Massachusetts registers firearm owners, it registers firearms, it registers firearm carriers, it registers all firearm transfers between people (even private sales), it even requires registration to possess a single piece of expended brass – an object that poses no threat to anyone older than two (choking hazards and all that). And yet here we have an individual officially judged unsuitable for firearm ownership due to repeated (and serious) mental illness issues, and he still owned firearms. He was ordered to turn those firearms in, and he still owned them. The police knew where he lived, knew that he owned firearms, knew that he had not turned them in, and he still owned firearms – the very firearms he used to murder those seven people.
From the linked post:
There's a good bit missing from the retrospective. First, Brad points out this nugget:
Despite the passage of time, Stephen C. Doherty, the now-retired Wakefield police chief who rushed to the company minutes after shooting erupted in the usually placid town, said his memories of the carnage surface almost every day.
(emphasis mine). Minutes. When seconds count, police are only minutes away. We repeat this mantra often, at the risk of losing sight of what it represents. This is the very reason we carry our own guns - by their very nature, the police cannot be everywhere at once.
Ref that last, I'm going to bring up one of Robert Peel's 9 Principles:
7) Police, at all times, should maintain a relationship with the public that gives reality to the historic tradition that the police are the public and the public are the police; the police being only members of the public who are paid to give full-time attention to duties which are incumbent upon every citizen in the interests of community welfare and existence.

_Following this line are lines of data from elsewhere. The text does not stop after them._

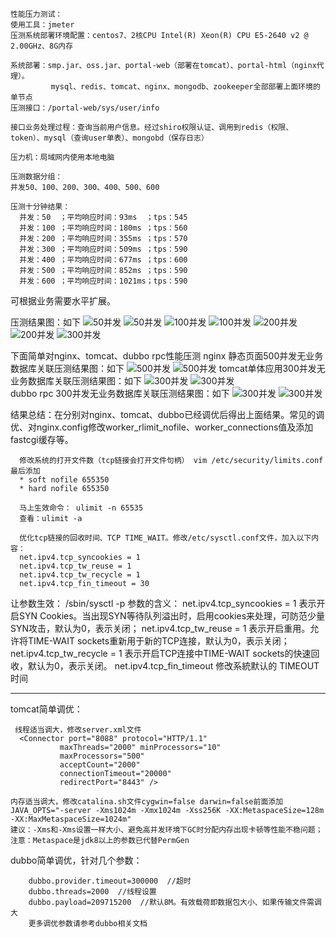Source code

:   
    
    性能压力测试：
    使用工具：jmeter
    压测系统部署环境配置：centos7、2核CPU Intel(R) Xeon(R) CPU E5-2640 v2 @ 2.00GHz、8G内存
  
    系统部署：smp.jar、oss.jar、portal-web（部署在tomcat）、portal-html（nginx代理）。
             mysql、redis、tomcat、nginx、mongodb、zookeeper全部部署上面环境的单节点
    压测接口：/portal-web/sys/user/info
  
    接口业务处理过程：查询当前用户信息。经过shiro权限认证、调用到redis（权限、token）、mysql（查询user单表）、mongobd（保存日志）
                      
    压力机：局域网内使用本地电脑
  
    压测数据分组：
    并发50、100、200、300、400、500、600
  
    压测十分钟结果：
      并发：50  ；平均响应时间：93ms  ；tps：545
      并发：100 ；平均响应时间：180ms ；tps：560
      并发：200 ；平均响应时间：355ms ；tps：570
      并发：300 ；平均响应时间：509ms ；tps：590
      并发：400 ；平均响应时间：677ms ；tps：600
      并发：500 ；平均响应时间：852ms ；tps：590
      并发：600 ；平均响应时间：1021ms；tps：590
      
 可根据业务需要水平扩展。 
 
压测结果图：如下
![50并发](https://github.com/3zamn/ABTestImage/blob/master/kingMicro/f6e0b8e9bedf0129f55b38593e15958.png) 
![50并发](https://github.com/3zamn/ABTestImage/blob/master/kingMicro/aa5ade7dd167cc3ac52b8944793205f.png) 
![100并发](https://github.com/3zamn/ABTestImage/blob/master/kingMicro/ca8dfc0e5a95c77499a373b1f9fa4c5.png) 
![100并发](https://github.com/3zamn/ABTestImage/blob/master/kingMicro/3700b986cab3e8ba6dc14bae402e714.png)
![200并发](https://github.com/3zamn/ABTestImage/blob/master/kingMicro/1dede3a3d25d203668913a6bd9a4560.png)
![200并发](https://github.com/3zamn/ABTestImage/blob/master/kingMicro/f03c78daefce0e35524fffc5a7e95fd.png)
![300并发](https://github.com/3zamn/ABTestImage/blob/master/kingMicro/3058e33052f016c6cb13d9f161531fb.png) 

下面简单对nginx、tomcat、dubbo rpc性能压测
 nginx 静态页面500并发无业务数据库关联压测结果图：如下
![500并发](https://github.com/3zamn/ABTestImage/blob/master/nginx%E9%9D%99%E6%80%81%E9%A1%B5%E5%8E%8B%E6%B5%8B500%E5%B9%B6%E5%8F%91.jpg) 
![500并发](https://github.com/3zamn/ABTestImage/blob/master/nginx%E9%9D%99%E6%80%81%E9%A1%B5%E5%8E%8B%E6%B5%8B500%E5%B9%B6%E5%8F%911.jpg) 
 tomcat单体应用300并发无业务数据库关联压测结果图：如下
![300并发](https://github.com/3zamn/ABTestImage/blob/master/2%E6%A0%B8CPU_%E5%8D%95%E4%BD%93%E5%BA%94%E7%94%A8%E6%97%A0%E5%85%B3%E8%81%94%E6%95%B0%E6%8D%AE%E5%BA%93300%E5%B9%B6%E5%8F%91.png) 
![300并发](https://github.com/3zamn/ABTestImage/blob/master/2%E6%A0%B8CPU_%E5%8D%95%E4%BD%93%E5%BA%94%E7%94%A8%E6%97%A0%E5%85%B3%E8%81%94%E6%95%B0%E6%8D%AE%E5%BA%93300%E5%B9%B6%E5%8F%911.png)  
 dubbo rpc 300并发无业务数据库关联压测结果图：如下
![300并发](https://github.com/3zamn/ABTestImage/blob/master/2%E6%A0%B8CPU_dubbo%E6%97%A0%E5%85%B3%E8%81%94%E6%95%B0%E6%8D%AE%E5%BA%93300%E5%B9%B6%E5%8F%91.png) 
![300并发](https://github.com/3zamn/ABTestImage/blob/master/2%E6%A0%B8CPU_dubbo%E6%97%A0%E5%85%B3%E8%81%94%E6%95%B0%E6%8D%AE%E5%BA%93300%E5%B9%B6%E5%8F%911.png)  
 
 结果总结：在分别对nginx、tomcat、dubbo已经调优后得出上面结果。常见的调优、对nginx.config修改worker_rlimit_nofile、worker_connections值及添加fastcgi缓存等。
        
      修改系统的打开文件数（tcp链接会打开文件句柄） vim /etc/security/limits.conf 最后添加 
      * soft nofile 655350
      * hard nofile 655350 
      
      马上生效命令： ulimit -n 65535
      查看：ulimit -a  
      
      优化tcp链接的回收时间、TCP TIME_WAIT。修改/etc/sysctl.conf文件，加入以下内容：
      net.ipv4.tcp_syncookies = 1
      net.ipv4.tcp_tw_reuse = 1
      net.ipv4.tcp_tw_recycle = 1
      net.ipv4.tcp_fin_timeout = 30
      
让参数生效： /sbin/sysctl -p
参数的含义：
net.ipv4.tcp_syncookies = 1 表示开启SYN Cookies。当出现SYN等待队列溢出时，启用cookies来处理，可防范少量SYN攻击，默认为0，表示关闭；
net.ipv4.tcp_tw_reuse = 1 表示开启重用。允许将TIME-WAIT sockets重新用于新的TCP连接，默认为0，表示关闭；
net.ipv4.tcp_tw_recycle = 1 表示开启TCP连接中TIME-WAIT sockets的快速回收，默认为0，表示关闭。
net.ipv4.tcp_fin_timeout 修改系統默认的 TIMEOUT 时间

---------------------

	
tomcat简单调优：
	
	 线程适当调大，修改server.xml文件
      <Connector port="8088" protocol="HTTP/1.1"
			   maxThreads="2000" minProcessors="10"
			   maxProcessors="500"
               acceptCount="2000"
               connectionTimeout="20000"
               redirectPort="8443" />
	       
	内存适当调大，修改catalina.sh文件cygwin=false darwin=false前面添加
	JAVA_OPTS="-server -Xms1024m -Xmx1024m -Xss256K -XX:MetaspaceSize=128m -XX:MaxMetaspaceSize=1024m"
	建议：-Xms和-Xms设置一样大小、避免高并发环境下GC时分配内存出现卡顿等性能不稳问题；
	注意：Metaspace是jdk8以上的参数已代替PermGen 

dubbo简单调优，针对几个参数：

        dubbo.provider.timeout=300000  //超时
        dubbo.threads=2000  //线程设置
        dubbo.payload=209715200  //默认8M。有效载荷即数据包大小、如果传输文件需调大
        更多调优参数请参考dubbo相关文档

And it was an expected thing that a citizen had the right of self-defense, and the right to use the tools necessary to defend; a part of the Principles that far too many LE and politicians really don't want people to think about, or consider.
Speaking of the last, Lawdog noted that BBC did a series of shows based on Sherlock Holmes and Doc Watson, updated to current days; I've seen two of them, and they were good. What comes to mind right now is from the first, when Watson realizes he's in a situation were things are getting very odd and somewhat dangerous and asks the people giving him a ride "Can we make a stop so I can pick something up?" They stop at the place where he's been staying and he goes in, digs out the pistol he snuck back from 'Stan, checks the mag and slips it under his belt, under his sweater; don't you know a bunch of people at BBC and in the Brit government shit bricks when they saw that? I'm really surprised it made it in.
2 comments:
Thanks for the linkage :).
This scenario, bloody though it may have been, more than adequately shows just how useless the pipe dreams of anti-rights nuts really are... MA is damned near their ideal utopia, and yet none of those laws stopped the murderer from his bloodthirsty goal - it is almost like he did not care about those laws.
Who would have thought?
In Doyle's original stories, Dr. Watson didn't have to smuggle his army revolver home, or keep it hidden. The police did not need to carry firearms, *because* they could request backup from any respectable citizen when needed, and usually got it - often including the citizen's hunting weapon or military service sidearm.
Englishmen were citizens then. Now they are subjects once again.